Of all the lines below, output only those starting at the one with "首先**搞明白慢的原因**？" and ending at the one with "二、select_type 查询中每个select子句的类型", both ends included, exactly as written.

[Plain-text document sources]
****************************************

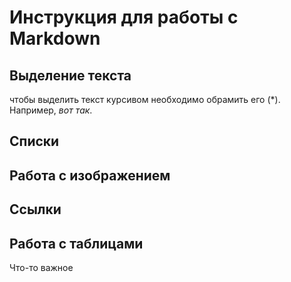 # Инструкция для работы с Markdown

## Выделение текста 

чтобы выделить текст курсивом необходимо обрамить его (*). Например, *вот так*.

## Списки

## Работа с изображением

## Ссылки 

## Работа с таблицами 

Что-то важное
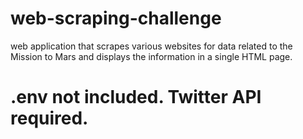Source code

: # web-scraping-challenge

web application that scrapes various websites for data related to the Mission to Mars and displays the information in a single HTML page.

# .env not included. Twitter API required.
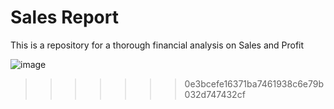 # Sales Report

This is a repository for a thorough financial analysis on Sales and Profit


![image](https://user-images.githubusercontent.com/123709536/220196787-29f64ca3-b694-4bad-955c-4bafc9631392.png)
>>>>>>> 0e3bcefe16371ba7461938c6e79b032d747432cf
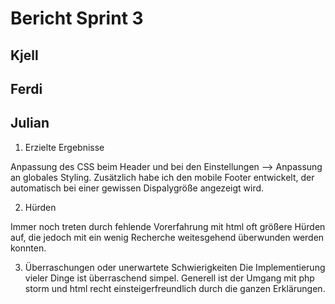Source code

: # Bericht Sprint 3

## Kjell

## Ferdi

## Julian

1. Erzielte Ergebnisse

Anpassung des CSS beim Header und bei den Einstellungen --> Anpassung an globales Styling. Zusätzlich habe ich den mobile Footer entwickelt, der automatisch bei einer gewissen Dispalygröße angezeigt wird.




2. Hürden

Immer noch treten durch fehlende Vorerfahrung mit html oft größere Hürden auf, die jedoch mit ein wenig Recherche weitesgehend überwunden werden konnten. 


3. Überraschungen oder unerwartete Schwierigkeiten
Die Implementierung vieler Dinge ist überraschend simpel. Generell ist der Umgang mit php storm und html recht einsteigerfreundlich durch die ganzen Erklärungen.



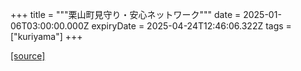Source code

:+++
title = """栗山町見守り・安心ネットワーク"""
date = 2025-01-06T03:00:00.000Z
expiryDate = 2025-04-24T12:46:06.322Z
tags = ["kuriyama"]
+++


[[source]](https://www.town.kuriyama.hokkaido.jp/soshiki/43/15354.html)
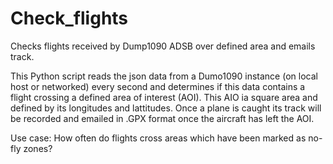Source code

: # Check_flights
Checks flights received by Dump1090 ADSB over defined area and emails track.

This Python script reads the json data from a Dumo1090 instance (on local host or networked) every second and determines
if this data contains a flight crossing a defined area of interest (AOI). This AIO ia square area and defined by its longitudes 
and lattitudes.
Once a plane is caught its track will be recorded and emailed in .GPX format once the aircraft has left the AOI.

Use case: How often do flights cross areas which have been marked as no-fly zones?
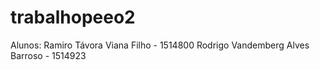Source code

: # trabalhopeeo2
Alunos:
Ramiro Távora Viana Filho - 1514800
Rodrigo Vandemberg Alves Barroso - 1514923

****************************************

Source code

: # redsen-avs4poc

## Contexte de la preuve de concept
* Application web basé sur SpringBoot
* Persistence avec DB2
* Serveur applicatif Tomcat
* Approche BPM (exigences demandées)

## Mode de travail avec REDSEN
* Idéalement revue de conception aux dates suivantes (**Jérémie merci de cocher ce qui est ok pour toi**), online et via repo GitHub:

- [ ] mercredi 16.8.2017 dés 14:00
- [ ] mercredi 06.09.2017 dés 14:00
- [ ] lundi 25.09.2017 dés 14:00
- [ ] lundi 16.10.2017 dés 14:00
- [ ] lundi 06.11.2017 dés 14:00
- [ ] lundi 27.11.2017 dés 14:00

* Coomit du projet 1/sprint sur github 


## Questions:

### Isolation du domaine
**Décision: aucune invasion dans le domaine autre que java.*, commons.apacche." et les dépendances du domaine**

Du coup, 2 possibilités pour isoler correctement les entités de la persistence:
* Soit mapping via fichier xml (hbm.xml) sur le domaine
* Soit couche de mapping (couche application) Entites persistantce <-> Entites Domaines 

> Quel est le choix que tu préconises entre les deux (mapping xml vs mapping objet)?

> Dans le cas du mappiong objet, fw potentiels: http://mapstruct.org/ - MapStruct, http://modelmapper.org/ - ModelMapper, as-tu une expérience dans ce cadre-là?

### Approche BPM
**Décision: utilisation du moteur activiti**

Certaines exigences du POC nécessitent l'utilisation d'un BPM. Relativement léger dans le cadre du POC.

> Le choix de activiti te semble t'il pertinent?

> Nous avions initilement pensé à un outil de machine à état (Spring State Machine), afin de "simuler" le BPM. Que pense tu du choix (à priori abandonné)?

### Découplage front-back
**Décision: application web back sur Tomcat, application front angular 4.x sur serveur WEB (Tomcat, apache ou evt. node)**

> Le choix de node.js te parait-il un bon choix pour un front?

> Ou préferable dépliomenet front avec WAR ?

****************************************

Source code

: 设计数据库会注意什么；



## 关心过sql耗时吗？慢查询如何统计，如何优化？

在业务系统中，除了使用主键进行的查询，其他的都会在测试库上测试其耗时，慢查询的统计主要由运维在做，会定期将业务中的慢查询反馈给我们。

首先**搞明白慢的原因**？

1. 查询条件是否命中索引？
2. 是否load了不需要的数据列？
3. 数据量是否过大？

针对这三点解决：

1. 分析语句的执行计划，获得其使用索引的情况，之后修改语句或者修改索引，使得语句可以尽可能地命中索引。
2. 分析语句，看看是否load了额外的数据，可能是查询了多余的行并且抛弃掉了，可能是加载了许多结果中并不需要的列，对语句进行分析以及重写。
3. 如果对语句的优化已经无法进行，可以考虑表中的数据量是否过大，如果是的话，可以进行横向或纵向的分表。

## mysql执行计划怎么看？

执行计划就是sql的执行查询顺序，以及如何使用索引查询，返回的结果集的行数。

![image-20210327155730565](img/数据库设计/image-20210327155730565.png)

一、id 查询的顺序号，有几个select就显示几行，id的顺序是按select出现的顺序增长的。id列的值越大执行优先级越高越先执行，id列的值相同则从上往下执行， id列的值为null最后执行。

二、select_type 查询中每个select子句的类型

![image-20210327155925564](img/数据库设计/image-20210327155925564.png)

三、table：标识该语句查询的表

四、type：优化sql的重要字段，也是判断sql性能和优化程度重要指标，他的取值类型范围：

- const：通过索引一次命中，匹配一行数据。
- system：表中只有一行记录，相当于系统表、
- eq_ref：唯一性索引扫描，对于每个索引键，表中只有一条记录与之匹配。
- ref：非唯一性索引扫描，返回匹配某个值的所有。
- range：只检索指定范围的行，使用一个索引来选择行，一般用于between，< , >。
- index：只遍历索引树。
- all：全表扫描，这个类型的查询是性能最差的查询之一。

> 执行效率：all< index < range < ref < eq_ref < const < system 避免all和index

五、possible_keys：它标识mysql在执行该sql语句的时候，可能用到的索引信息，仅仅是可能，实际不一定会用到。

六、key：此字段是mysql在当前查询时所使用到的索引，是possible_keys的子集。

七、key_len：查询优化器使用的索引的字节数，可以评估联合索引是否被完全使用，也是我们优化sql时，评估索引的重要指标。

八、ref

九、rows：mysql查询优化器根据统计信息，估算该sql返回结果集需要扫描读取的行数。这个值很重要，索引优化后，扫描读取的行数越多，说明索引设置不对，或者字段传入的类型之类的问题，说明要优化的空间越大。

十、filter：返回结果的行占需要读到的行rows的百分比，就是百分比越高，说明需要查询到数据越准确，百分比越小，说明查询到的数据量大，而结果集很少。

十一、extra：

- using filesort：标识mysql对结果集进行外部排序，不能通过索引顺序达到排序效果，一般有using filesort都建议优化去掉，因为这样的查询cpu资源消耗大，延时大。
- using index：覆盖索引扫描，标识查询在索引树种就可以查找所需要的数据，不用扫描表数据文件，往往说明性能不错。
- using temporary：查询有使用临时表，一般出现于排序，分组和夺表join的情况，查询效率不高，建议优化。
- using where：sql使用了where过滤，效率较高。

****************************************

SOLUTION —
首先**搞明白慢的原因**？

1. 查询条件是否命中索引？
2. 是否load了不需要的数据列？
3. 数据量是否过大？

针对这三点解决：

1. 分析语句的执行计划，获得其使用索引的情况，之后修改语句或者修改索引，使得语句可以尽可能地命中索引。
2. 分析语句，看看是否load了额外的数据，可能是查询了多余的行并且抛弃掉了，可能是加载了许多结果中并不需要的列，对语句进行分析以及重写。
3. 如果对语句的优化已经无法进行，可以考虑表中的数据量是否过大，如果是的话，可以进行横向或纵向的分表。

## mysql执行计划怎么看？

执行计划就是sql的执行查询顺序，以及如何使用索引查询，返回的结果集的行数。

![image-20210327155730565](img/数据库设计/image-20210327155730565.png)

一、id 查询的顺序号，有几个select就显示几行，id的顺序是按select出现的顺序增长的。id列的值越大执行优先级越高越先执行，id列的值相同则从上往下执行， id列的值为null最后执行。

二、select_type 查询中每个select子句的类型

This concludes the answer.